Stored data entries
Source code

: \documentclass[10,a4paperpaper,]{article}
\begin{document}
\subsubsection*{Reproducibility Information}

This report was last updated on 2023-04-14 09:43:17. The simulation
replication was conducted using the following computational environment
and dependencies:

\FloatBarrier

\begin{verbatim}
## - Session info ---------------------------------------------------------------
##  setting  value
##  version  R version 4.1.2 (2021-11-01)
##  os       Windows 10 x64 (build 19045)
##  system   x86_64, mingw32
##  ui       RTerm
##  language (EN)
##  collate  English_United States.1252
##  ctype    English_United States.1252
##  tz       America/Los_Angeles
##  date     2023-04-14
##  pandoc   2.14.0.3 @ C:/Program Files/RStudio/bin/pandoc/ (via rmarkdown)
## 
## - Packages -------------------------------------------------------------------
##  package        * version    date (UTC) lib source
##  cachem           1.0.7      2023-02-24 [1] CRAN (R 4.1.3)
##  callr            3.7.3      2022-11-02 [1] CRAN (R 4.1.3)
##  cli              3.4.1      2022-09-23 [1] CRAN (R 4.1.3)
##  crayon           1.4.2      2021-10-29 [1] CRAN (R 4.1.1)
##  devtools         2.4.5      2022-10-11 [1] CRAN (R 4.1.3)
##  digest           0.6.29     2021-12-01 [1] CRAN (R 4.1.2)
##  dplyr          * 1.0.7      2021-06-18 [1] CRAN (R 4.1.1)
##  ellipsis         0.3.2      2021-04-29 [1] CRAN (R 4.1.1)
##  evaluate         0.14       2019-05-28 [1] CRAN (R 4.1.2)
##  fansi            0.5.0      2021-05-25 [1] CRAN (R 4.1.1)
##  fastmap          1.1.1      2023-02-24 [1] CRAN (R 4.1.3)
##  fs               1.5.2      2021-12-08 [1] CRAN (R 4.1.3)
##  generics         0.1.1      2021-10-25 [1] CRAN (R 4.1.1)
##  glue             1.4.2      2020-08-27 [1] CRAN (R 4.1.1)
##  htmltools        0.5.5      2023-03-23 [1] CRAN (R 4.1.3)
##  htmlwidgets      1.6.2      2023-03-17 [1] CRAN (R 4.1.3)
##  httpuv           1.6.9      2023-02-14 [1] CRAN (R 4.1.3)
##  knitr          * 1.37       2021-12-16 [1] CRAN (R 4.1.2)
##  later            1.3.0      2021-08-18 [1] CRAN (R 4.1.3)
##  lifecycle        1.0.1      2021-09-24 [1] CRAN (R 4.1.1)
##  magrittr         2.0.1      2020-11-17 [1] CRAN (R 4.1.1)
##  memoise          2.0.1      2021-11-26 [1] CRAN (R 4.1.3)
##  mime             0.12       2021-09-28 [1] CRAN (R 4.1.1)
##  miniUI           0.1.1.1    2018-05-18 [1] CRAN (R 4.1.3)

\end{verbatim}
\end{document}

◆ Work item
Give back the entries above precisely as they appear.

◆ Answer for this exercise
Source code

: \documentclass[10,a4paperpaper,]{article}
\begin{document}
\subsubsection*{Reproducibility Information}

This report was last updated on 2023-04-14 09:43:17. The simulation
replication was conducted using the following computational environment
and dependencies:

\FloatBarrier

\begin{verbatim}
## - Session info ---------------------------------------------------------------
##  setting  value
##  version  R version 4.1.2 (2021-11-01)
##  os       Windows 10 x64 (build 19045)
##  system   x86_64, mingw32
##  ui       RTerm
##  language (EN)
##  collate  English_United States.1252
##  ctype    English_United States.1252
##  tz       America/Los_Angeles
##  date     2023-04-14
##  pandoc   2.14.0.3 @ C:/Program Files/RStudio/bin/pandoc/ (via rmarkdown)
## 
## - Packages -------------------------------------------------------------------
##  package        * version    date (UTC) lib source
##  cachem           1.0.7      2023-02-24 [1] CRAN (R 4.1.3)
##  callr            3.7.3      2022-11-02 [1] CRAN (R 4.1.3)
##  cli              3.4.1      2022-09-23 [1] CRAN (R 4.1.3)
##  crayon           1.4.2      2021-10-29 [1] CRAN (R 4.1.1)
##  devtools         2.4.5      2022-10-11 [1] CRAN (R 4.1.3)
##  digest           0.6.29     2021-12-01 [1] CRAN (R 4.1.2)
##  dplyr          * 1.0.7      2021-06-18 [1] CRAN (R 4.1.1)
##  ellipsis         0.3.2      2021-04-29 [1] CRAN (R 4.1.1)
##  evaluate         0.14       2019-05-28 [1] CRAN (R 4.1.2)
##  fansi            0.5.0      2021-05-25 [1] CRAN (R 4.1.1)
##  fastmap          1.1.1      2023-02-24 [1] CRAN (R 4.1.3)
##  fs               1.5.2      2021-12-08 [1] CRAN (R 4.1.3)
##  generics         0.1.1      2021-10-25 [1] CRAN (R 4.1.1)
##  glue             1.4.2      2020-08-27 [1] CRAN (R 4.1.1)
##  htmltools        0.5.5      2023-03-23 [1] CRAN (R 4.1.3)
##  htmlwidgets      1.6.2      2023-03-17 [1] CRAN (R 4.1.3)
##  httpuv           1.6.9      2023-02-14 [1] CRAN (R 4.1.3)
##  knitr          * 1.37       2021-12-16 [1] CRAN (R 4.1.2)
##  later            1.3.0      2021-08-18 [1] CRAN (R 4.1.3)
##  lifecycle        1.0.1      2021-09-24 [1] CRAN (R 4.1.1)
##  magrittr         2.0.1      2020-11-17 [1] CRAN (R 4.1.1)
##  memoise          2.0.1      2021-11-26 [1] CRAN (R 4.1.3)
##  mime             0.12       2021-09-28 [1] CRAN (R 4.1.1)
##  miniUI           0.1.1.1    2018-05-18 [1] CRAN (R 4.1.3)

\end{verbatim}
\end{document}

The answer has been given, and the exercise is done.